Pour ce qui est de la vente directe au consommateur, il faudrait en premier que le gouvernement fédéral mette finalement à jour sa loi datant de 1928 qui interdit le commerce d’alcool inter-provincial. Cette percée serait significative et aurait un impact direct sur la manière dont le consommateur québécois aurait accès aux bons vins produits au Canada.

Les vins, le critique et la SAQ

James Suckling à la SAQ
James Suckling à la SAQ

On parle beaucoup ces temps-ci sur la blogosphère québécoise de la visite au Québec de James Suckling (sur Méchant Raisin, à plusieurs reprises, sur le forum fouduvin.ca et sur twitter) et aussi de l’opération marketing de la SAQ qui l’accompagne.

Pour ceux qui ne connaissent pas le personnage, je vous invite à visionner son explication de l’échelle qu’il utilise pour noter les vins, son video tourné avec Gary Vaynerchuck, de Wine Library ainsi que le vidéo d’introduction à son nouveau site web. Avec ça, je pense que vous aurez un protrait d’environ 92 points du personnage…

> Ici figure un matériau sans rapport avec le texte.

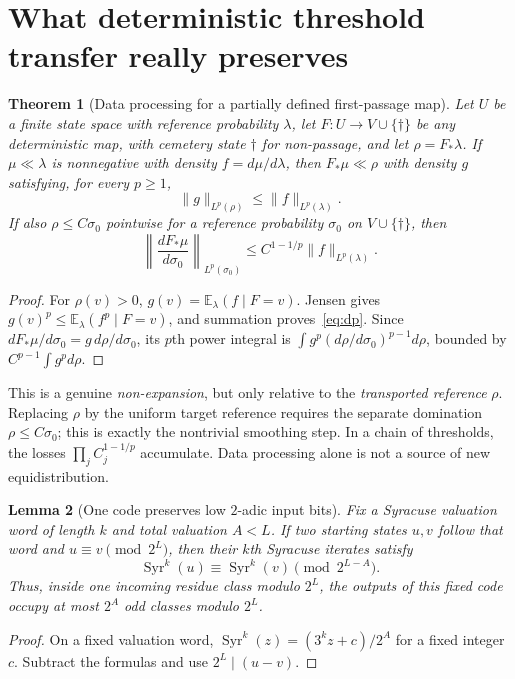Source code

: \documentclass[10pt]{amsart}
\newtheorem{theorem}{Theorem}
\newtheorem{lemma}[theorem]{Lemma}
\theoremstyle{definition}\newtheorem{definition}[theorem]{Definition}
\theoremstyle{remark}\newtheorem{remark}[theorem]{Remark}
\newcommand{\Syr}{\operatorname{Syr}}
\newcommand{\E}{\mathbb E}
\begin{document}
\section{What deterministic threshold transfer really preserves}
\begin{theorem}[Data processing for a partially defined first-passage map]\label{thm:dp}
Let $U$ be a finite state space with reference probability $\lambda$, let $F:U\to V\cup\{\dagger\}$ be any deterministic map, with cemetery state $\dagger$ for non-passage, and let $\rho=F_*\lambda$. If $\mu\ll\lambda$ is nonnegative with density $f=d\mu/d\lambda$, then $F_*\mu\ll\rho$ with density $g$ satisfying, for every $p\ge1$,
\begin{equation}\label{eq:dp}
 \|g\|_{L^p(\rho)}\le\|f\|_{L^p(\lambda)}.
\end{equation}
If also $\rho\le C\sigma_0$ pointwise for a reference probability $\sigma_0$ on $V\cup\{\dagger\}$, then
\begin{equation}\label{eq:change}
 \left\|\frac{dF_*\mu}{d\sigma_0}\right\|_{L^p(\sigma_0)}
 \le C^{1-1/p}\|f\|_{L^p(\lambda)}.
\end{equation}
\end{theorem}
\begin{proof}
For $\rho(v)>0$, $g(v)=\E_\lambda(f\mid F=v)$. Jensen gives $g(v)^p\le\E_\lambda(f^p\mid F=v)$, and summation proves~\eqref{eq:dp}. Since $dF_*\mu/d\sigma_0=g\,d\rho/d\sigma_0$, its $p$th power integral is $\int g^p(d\rho/d\sigma_0)^{p-1}d\rho$, bounded by $C^{p-1}\int g^p d\rho$.
\end{proof}

This is a genuine \emph{non-expansion}, but only relative to the \emph{transported reference} $\rho$. Replacing $\rho$ by the uniform target reference requires the separate domination $\rho\le C\sigma_0$; this is exactly the nontrivial smoothing step. In a chain of thresholds, the losses $\prod_j C_j^{1-1/p}$ accumulate. Data processing alone is not a source of new equidistribution.

\begin{lemma}[One code preserves low $2$-adic input bits]\label{lem:bits}
Fix a Syracuse valuation word of length $k$ and total valuation $A<L$. If two starting states $u,v$ follow that word and $u\equiv v\pmod{2^L}$, then their $k$th Syracuse iterates satisfy
\[
 \Syr^k(u)\equiv\Syr^k(v)\pmod{2^{L-A}}.
\]
Thus, inside one incoming residue class modulo $2^L$, the outputs of this fixed code occupy at most $2^A$ odd classes modulo $2^L$.
\end{lemma}
\begin{proof}
On a fixed valuation word, $\Syr^k(z)=(3^kz+c)/2^A$ for a fixed integer $c$. Subtract the formulas and use $2^L\mid(u-v)$.
\end{proof}
\end{document}
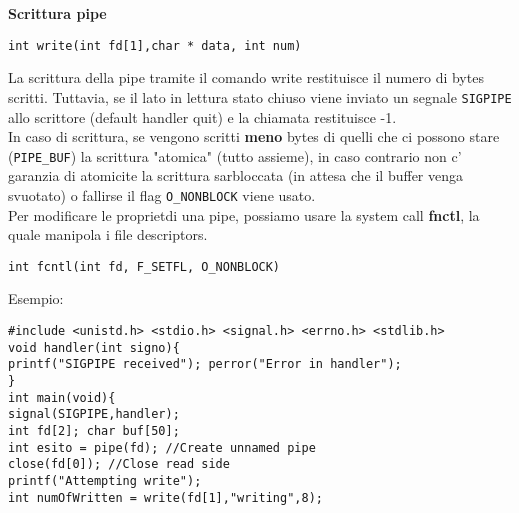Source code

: \begin{flushleft}
\begin{flushleft}
\begin{flushleft}
    \end{flushleft}
    \begin{flushleft}
      \textbf{Scrittura pipe}\par 
      \begin{flushleft}
        \texttt{int write(int fd[1],char * data, int num)}
      \end{flushleft}
      La scrittura della pipe tramite il comando write restituisce il numero di bytes scritti. 
      Tuttavia, se il lato in lettura \ace stato chiuso viene inviato un segnale \texttt{SIGPIPE} allo 
      scrittore (default handler quit) e la chiamata restituisce -1. \\
      In caso di scrittura, se vengono scritti \textbf{meno} bytes di quelli che ci possono stare 
      (\texttt{PIPE\_BUF}) la scrittura \ace "atomica" (tutto assieme), in caso contrario non c'\ace 
      garanzia di atomicit\aca e la scrittura sar\aca bloccata (in attesa che il buffer venga 
      svuotato) o fallir\aca se il flag \texttt{O\_NONBLOCK} viene usato.\\
      Per modificare le propriet\aca di una pipe, possiamo usare la system call \textbf{fnctl}, la 
      quale manipola i file descriptors.\\
      \begin{flushleft}
        \texttt{int fcntl(int fd, F\_SETFL, O\_NONBLOCK)}
      \end{flushleft}
      Esempio:
      \begin{flushleft}
        \texttt{\#include <unistd.h> <stdio.h> <signal.h> <errno.h> <stdlib.h> \\
                void handler(int signo)\{\\
                \halftab printf("SIGPIPE received\n"); perror("Error in handler"); \\
                \}\\
                int main(void)\{\\
                \halftab signal(SIGPIPE,handler);\\
                \halftab int fd[2]; char buf[50];\\
                \halftab int esito = pipe(fd); //Create unnamed pipe\\
                \halftab close(fd[0]); //Close read side\\
                \halftab printf("Attempting write\n");\\
                \halftab int numOfWritten = write(fd[1],"writing",8);\\
}
\end{flushleft}
\end{flushleft}
\end{flushleft}
\end{flushleft}
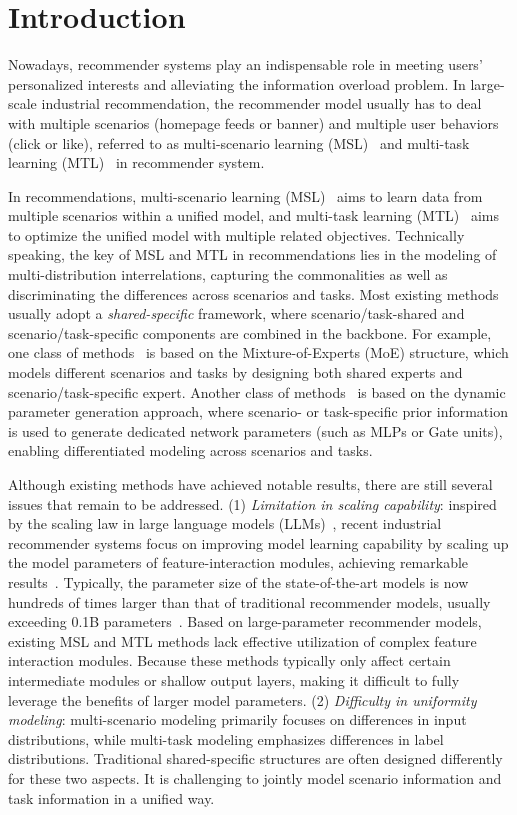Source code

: \section{Introduction}
\label{sec-intro}
Nowadays, recommender systems play an indispensable role in meeting users’ personalized interests and alleviating the information overload problem.
In large-scale industrial recommendation, the recommender model usually has to deal with multiple scenarios (\eg homepage feeds or banner) and multiple user behaviors (\eg click or like), referred to as multi-scenario learning (MSL)~\cite{msl-benchmark} and multi-task learning (MTL)~\cite{mtl-survey} in recommender system.

In recommendations, multi-scenario learning (MSL)~\cite{PLE,HMoE,STAR,PEPNet,hinet,mmfi,m3oe,ADL} aims to learn data from multiple scenarios within a unified model, and multi-task learning (MTL)~\cite{sharedbottom,MMoE,Cross-Stitch,snr,adatt} aims to optimize the unified model with multiple related objectives.
Technically speaking, the key of MSL and MTL in recommendations lies in the modeling of multi-distribution interrelations, capturing the commonalities as well as discriminating the differences across scenarios and tasks.
Most existing methods usually adopt a \emph{shared-specific} framework, where scenario/task-shared and scenario/task-specific components are combined in the backbone.
For example, one class of methods~\cite{MMoE,HMoE,PLE} is based on the Mixture-of-Experts (MoE) structure, which models different scenarios and tasks by designing both shared experts and scenario/task-specific expert.
Another class of methods~\cite{STAR,PEPNet} is based on the dynamic parameter generation approach, where scenario- or task-specific prior information is used to generate dedicated network parameters (such as MLPs or Gate units), enabling differentiated modeling across scenarios and tasks.

Although existing methods have achieved notable results, there are still several issues that remain to be addressed.
(1) \emph{Limitation in scaling capability}: inspired by the scaling law in large language models (LLMs)~\cite{LLM1,LLM2}, recent industrial recommender systems focus on improving model learning capability by scaling up the model parameters of feature-interaction modules, achieving remarkable results~\cite{RankMixer,KGBRank,OneTrans,wukong,HSTU,MTGR,hyformer}.
Typically, the parameter size of the state-of-the-art models is now hundreds of times larger than that of traditional recommender models, usually exceeding 0.1B parameters~\cite{RankMixer,KGBRank}.
Based on large-parameter recommender models, existing MSL and MTL methods lack effective utilization of complex feature interaction modules.
Because these methods typically only affect certain intermediate modules or shallow output layers, making it difficult to fully leverage the benefits of larger model parameters.
(2) \emph{Difficulty in uniformity modeling}: multi-scenario modeling primarily focuses on differences in input distributions, while multi-task modeling emphasizes differences in label distributions.
Traditional shared-specific structures are often designed differently for these two aspects.
It is challenging to jointly model scenario information and task information in a unified way.

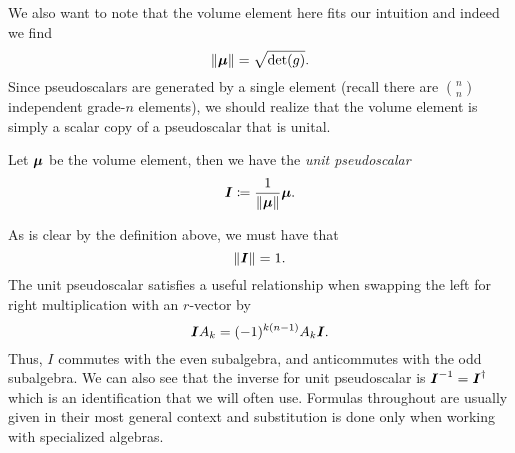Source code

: We also want to note that the volume element here fits our intuition and indeed we find
\begin{equation}
\label{eq:pseudoscalar_norm}
\|\boldsymbol{\mu}\| = \sqrt{\det(g)}.
\end{equation}
Since pseudoscalars are generated by a single element (recall there are ${n \choose n}$ independent grade-$n$ elements), we should realize that the volume element is simply a scalar copy of a pseudoscalar that is unital.
\begin{definition}
Let $\boldsymbol{\mu}$ be the volume element, then we have the \emph{unit pseudoscalar}
\begin{equation}
\boldsymbol{I} \coloneqq \frac{1}{\|\boldsymbol{\mu}\|} \boldsymbol{\mu}.
\end{equation}
\end{definition}
As is clear by the definition above, we must have that
\begin{equation}
\|\boldsymbol{I}\| = 1.
\end{equation}
The unit pseudoscalar satisfies a useful relationship when swapping the left for right multiplication with an $r$-vector by
\begin{equation}
\boldsymbol{I} A_k = (-1)^{k(n-1)} A_k \boldsymbol{I}.
\end{equation}
Thus, $I$ commutes with the even subalgebra, and anticommutes with the odd subalgebra. We can also see that the inverse for unit pseudoscalar is $\boldsymbol{I}^{-1}=\boldsymbol{I}^\dagger$ which is an identification that we will often use. Formulas throughout are usually given in their most general context and substitution is done only when working with specialized algebras.  

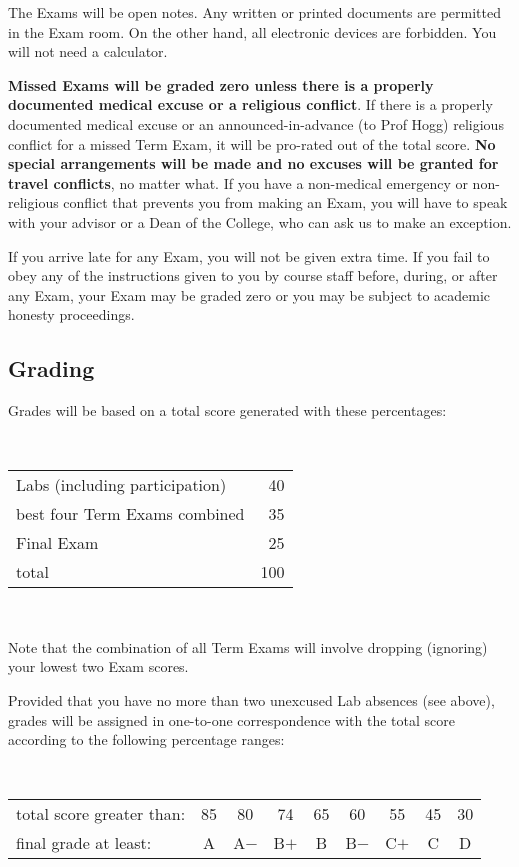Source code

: \documentclass[12pt, letterpaper]{article}
\begin{document}
The Exams will be open notes.
Any written or printed documents are permitted in the Exam room.
On the other hand, all electronic devices are forbidden.
You will not need a calculator.

\textbf{Missed Exams will be graded zero unless there is a properly
  documented medical excuse or a religious conflict}. If there is a
properly documented medical excuse or an announced-in-advance (to Prof
Hogg) religious conflict for a missed Term Exam, it will be pro-rated
out of the total score. \textbf{No special arrangements will be made
  and no excuses will be granted for travel conflicts}, no matter
what. If you have a non-medical emergency or non-religious conflict
that prevents you from making an Exam, you will have to speak with your
advisor or a Dean of the College, who can ask us to make an exception.

If you arrive late for any Exam, you will not be given extra time. If
you fail to obey any of the instructions given to you by course staff
before, during, or after any Exam, your Exam may be graded zero or you
may be subject to academic honesty proceedings.

\subsection*{Grading}

Grades will be based on a total score generated with these percentages:

\bigskip\noindent
~\hfill\begin{tabular}{lr}
\hline
Labs (including participation) &  40 \\
best four Term Exams combined  &  35 \\
Final Exam                     &  25 \\
\hline
total                          & 100 \\
\hline
\end{tabular}\hfill ~

\bigskip\noindent
Note that the combination of all Term Exams will involve dropping
(ignoring) your lowest two Exam scores.

Provided that you have no more than two unexcused Lab absences (see
above), grades will be assigned in one-to-one correspondence with the
total score according to the following percentage ranges:

\bigskip\noindent
~\hfill\begin{tabular}{lcccccccc}
\hline
total score greater than: & 85 & 80   & 74   & 65 & 60   & 55   & 45 & 30 \\
final grade at least:     & A  & A$-$ & B$+$ & B  & B$-$ & C$+$ & C  & D  \\
\hline
\end{tabular}\hfill~
\end{document}
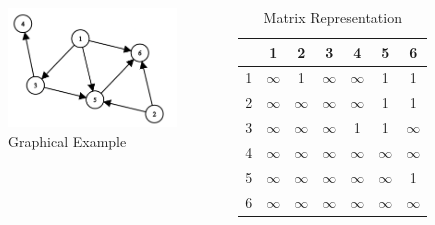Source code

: \documentclass{beamer}
\begin{document}
\begin{frame}
	\begin{columns}
	\begin{figure}
		\includegraphics[scale=0.5]{./pict/exampleGraph.png}
		\caption{Graphical Example}
	\end{figure}

	\begin{table}
		\begin{tabular}{c|c|c|c|c|c|c}
			  & 1 & 2 & 3 & 4 & 5 & 6\\
			  \hline
			1 & $\infty$ & 1 & $\infty$ & $\infty$ & 1 & 1\\
			\hline
			2 & $\infty$ & $\infty$ & $\infty$ & $\infty$ & 1 & 1\\ 
			\hline
			3 & $\infty$ & $\infty$ & $\infty$ & 1 & 1 & $\infty$ \\
			\hline
			4 & $\infty$ & $\infty$ & $\infty$ & $\infty$ & $\infty$ & $\infty$  \\
			\hline
			5 &  $\infty$ & $\infty$ & $\infty$ & $\infty$ & $\infty$ & 1\\
			\hline
			6 & $\infty$ & $\infty$ & $\infty$ & $\infty$ & $\infty$ & $\infty$\\
			\hline
		\end{tabular}
		\caption{Matrix Representation}
	\end{table}
	\end{columns}
\end{frame}
\end{document}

Pour plusieurs, la SAQ aurait dû privilégier une offre basée autour d’une sélection faite par un critique local (et on sait que le Québec n’en manque pas…). Pour d’autres, la SAQ a fait ici un beau coup marketing pour permettre d’arriver à leur objectif: vendre du vin. Je crois que la vérité se situe à quelque part entre les deux. Je n’apprécie pas particulièrement James Suckling, ni sa confiance absolue dans le système de notation à 100 points, mais on doit admettre que cette opération a été bien profitable pour la SAQ, certains produits qui étaient déjà sur les tablettes se sont envolés dès qu’ils ont reçu le sceau “Suckling”. À force d’y réfléchir, je crois que c’est ce qui me dérange le plus dans toute l’opération: le fait que les consommateurs ont soudainement trouvé un vin plus intéressant (au point d’en acheter à la caisse) alors qu’ils auraient bien pu le faire bien avant…

On peut en conclure deux choses. Premièrement, parlez-en en bien, parlez-en en mal, mais parlez-en et deuxièmement, que peu importe ce qu’on dise, le consommateur est influencé fortement par les grosses cotes, qu’on aime ça ou non.